4. AMM Controller Block.
(September 2020 – 2 months).
● Create Sync Generator vPlan, Sync Interface vPlan and Reset Interface vPlan.
● Write Verification Specification document.
● Develop VE using UVM-SV and CRCDV methodology.
● Debug packet generation and driving.
● Create tests for DUT verification.
● Advanced automation of the verification flow.
● Run regressions.
● Analyze coverage and implement solution to fill it up.
● Write Verification Report.
● Develop the VIPs for educational purpose.
● Project Management was done using Agile Methodology.
5. Demultiplexer Block.
(June 2020 – 1.5 months).
● Create vPlan.
● Write Verification Specification document.
● Develop VE using UVM-SV and CRCDV methodology.
● Analyze coverage and implement solution to fill it up.
● Write Verification Report.
● Develop VIPs for educational purpose.
Design Work:
1. Accelerating an AI image upscaling algorithm on FPGA using High-Level Synthesis.
(October 2020 - 8 months).
● Implement the Fast Super-Resolution Convolutional Neural Network (FSR-CNN) in Python and C++.

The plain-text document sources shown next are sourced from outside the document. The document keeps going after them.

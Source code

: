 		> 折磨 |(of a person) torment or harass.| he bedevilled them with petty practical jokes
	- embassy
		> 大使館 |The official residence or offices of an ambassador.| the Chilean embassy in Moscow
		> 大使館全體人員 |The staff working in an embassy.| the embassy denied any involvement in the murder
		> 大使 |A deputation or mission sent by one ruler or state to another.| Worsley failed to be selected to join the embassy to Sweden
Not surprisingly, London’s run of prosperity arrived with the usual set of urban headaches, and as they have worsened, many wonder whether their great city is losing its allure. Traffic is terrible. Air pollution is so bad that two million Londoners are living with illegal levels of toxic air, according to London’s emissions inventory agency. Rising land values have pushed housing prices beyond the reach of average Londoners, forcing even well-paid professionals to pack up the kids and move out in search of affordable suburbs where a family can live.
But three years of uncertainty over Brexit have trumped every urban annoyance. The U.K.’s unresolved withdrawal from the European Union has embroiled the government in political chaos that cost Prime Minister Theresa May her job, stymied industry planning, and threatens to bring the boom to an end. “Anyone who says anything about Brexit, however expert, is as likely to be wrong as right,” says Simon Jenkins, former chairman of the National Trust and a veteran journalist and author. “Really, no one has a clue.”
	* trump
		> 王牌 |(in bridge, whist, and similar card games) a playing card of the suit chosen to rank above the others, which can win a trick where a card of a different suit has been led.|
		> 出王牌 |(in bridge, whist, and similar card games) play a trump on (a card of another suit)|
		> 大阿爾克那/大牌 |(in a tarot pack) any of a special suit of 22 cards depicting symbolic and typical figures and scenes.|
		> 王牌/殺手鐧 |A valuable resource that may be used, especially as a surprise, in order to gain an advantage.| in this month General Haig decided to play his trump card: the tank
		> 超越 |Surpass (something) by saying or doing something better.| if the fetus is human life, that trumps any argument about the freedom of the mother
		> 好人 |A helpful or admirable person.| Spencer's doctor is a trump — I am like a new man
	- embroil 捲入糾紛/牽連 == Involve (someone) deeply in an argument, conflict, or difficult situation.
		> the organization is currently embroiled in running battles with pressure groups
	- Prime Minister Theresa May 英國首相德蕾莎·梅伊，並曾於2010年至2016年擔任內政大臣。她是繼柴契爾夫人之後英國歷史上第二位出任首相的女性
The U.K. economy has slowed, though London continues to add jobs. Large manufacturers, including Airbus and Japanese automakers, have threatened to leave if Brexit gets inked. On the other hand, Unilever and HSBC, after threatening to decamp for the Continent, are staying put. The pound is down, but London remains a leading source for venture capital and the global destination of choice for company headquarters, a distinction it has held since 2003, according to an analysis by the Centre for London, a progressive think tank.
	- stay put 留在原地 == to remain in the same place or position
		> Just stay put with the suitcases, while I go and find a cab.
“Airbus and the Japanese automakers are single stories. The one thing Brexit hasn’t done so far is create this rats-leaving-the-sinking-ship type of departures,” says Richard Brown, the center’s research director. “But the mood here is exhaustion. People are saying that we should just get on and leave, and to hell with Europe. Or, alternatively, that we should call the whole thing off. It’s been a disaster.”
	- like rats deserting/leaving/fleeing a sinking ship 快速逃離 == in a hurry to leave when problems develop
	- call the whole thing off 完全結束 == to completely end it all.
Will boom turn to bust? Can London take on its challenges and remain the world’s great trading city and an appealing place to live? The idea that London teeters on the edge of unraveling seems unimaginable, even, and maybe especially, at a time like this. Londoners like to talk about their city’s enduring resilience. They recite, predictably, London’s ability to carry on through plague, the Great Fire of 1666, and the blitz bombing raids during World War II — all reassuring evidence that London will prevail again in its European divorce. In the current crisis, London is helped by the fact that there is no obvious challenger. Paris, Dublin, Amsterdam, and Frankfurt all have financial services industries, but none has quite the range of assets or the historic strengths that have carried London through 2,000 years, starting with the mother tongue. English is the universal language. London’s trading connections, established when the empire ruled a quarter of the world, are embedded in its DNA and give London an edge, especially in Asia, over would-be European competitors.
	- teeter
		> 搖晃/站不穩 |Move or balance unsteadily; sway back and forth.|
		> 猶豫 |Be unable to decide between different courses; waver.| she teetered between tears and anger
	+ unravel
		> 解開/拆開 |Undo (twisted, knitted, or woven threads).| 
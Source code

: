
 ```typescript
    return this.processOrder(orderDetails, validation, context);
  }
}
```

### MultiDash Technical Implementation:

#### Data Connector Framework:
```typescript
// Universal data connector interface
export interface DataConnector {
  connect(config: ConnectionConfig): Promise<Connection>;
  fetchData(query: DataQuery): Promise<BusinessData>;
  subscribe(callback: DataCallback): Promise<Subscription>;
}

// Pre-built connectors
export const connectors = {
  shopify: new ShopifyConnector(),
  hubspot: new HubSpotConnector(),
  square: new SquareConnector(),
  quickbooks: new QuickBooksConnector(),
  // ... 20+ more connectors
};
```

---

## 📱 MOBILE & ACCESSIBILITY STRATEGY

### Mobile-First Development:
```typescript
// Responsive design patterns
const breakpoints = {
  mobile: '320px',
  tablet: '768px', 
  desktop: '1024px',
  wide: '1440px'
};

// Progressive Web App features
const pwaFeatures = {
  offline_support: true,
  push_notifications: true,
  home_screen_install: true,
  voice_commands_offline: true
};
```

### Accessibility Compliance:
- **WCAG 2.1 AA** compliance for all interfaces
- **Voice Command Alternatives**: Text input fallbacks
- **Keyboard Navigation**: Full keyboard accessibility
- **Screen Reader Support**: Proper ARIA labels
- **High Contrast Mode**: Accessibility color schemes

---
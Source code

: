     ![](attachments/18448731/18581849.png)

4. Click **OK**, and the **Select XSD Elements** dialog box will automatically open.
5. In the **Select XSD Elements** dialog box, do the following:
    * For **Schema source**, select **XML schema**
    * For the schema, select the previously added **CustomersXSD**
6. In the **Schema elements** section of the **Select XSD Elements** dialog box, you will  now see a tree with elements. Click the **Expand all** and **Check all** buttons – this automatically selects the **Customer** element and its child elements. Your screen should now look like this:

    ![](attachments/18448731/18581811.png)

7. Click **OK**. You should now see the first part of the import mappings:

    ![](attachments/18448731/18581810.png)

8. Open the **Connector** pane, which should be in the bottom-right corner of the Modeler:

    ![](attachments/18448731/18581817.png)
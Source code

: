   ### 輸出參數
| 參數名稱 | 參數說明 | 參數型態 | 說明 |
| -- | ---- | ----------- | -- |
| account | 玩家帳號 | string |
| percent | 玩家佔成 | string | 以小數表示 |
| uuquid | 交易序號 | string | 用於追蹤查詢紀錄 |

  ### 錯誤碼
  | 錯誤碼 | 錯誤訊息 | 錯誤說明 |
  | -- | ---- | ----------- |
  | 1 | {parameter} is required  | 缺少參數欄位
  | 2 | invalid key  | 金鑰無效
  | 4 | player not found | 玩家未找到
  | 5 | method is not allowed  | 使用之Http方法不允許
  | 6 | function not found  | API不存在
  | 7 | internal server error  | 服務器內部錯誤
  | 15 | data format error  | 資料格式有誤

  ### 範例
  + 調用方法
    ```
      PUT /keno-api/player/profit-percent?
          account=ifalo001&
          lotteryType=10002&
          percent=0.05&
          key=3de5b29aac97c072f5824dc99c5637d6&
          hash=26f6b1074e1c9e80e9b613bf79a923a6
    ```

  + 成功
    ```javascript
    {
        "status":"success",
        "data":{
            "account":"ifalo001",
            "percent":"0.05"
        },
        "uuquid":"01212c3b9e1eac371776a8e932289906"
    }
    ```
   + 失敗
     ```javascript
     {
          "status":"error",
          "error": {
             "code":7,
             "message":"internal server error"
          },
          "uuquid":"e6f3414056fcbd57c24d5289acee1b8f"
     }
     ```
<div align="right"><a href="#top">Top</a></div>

● Optimize algorithm implementation for FPGA (reduce execution time by 42X, optimize used area), using
real-time coding style and pragmas.
● Convert the algorithm to HDL implementation.
● Synthesize and co-simulate the kernel.
● Verify functional correctness of the Verilog kernel.
● Port the kernel on PYNQ-Z1 FPGA using DMA and Vivado.
● Evaluate the quality of the upscaled images using PSNR – Peak Signal to Noise Ratio.
● Implement the bicubic interpolation algorithm in Python and C++, convert the algorithm in HDL implementation, optimize the kernel and port the RTL implementation on PYNQ-Z1 FPGA.
● Analyze and compare performance profile of the FSR-CNN with bicubic interpolation algorithm.
Technologies: Jupyter Notebook, Vivado HLS, Vivado, PYNQ-Z1, FPGA, Convolutional Neural Network, OpenCV, DMA, AXI4-Stream, AXI4-Lite, Pragmas.
2. Parallel to Serial Block.
(June 2020 – 0,5 months).
● Implement the Parallel to Serial Block based on the Design Specification document.
● Debug issues encountered during verification.
● Analyze the code coverage.
Additional Responsibilities:
● Write AMIQ Blog article - How to Accelerate an Image Upscaling CNN on FPGA using HLS.
● Mentor for 5 interns.
● Mentor for graduation thesis for a student - Develop a FCOV Maximizer using Python Reflection in CRCDV.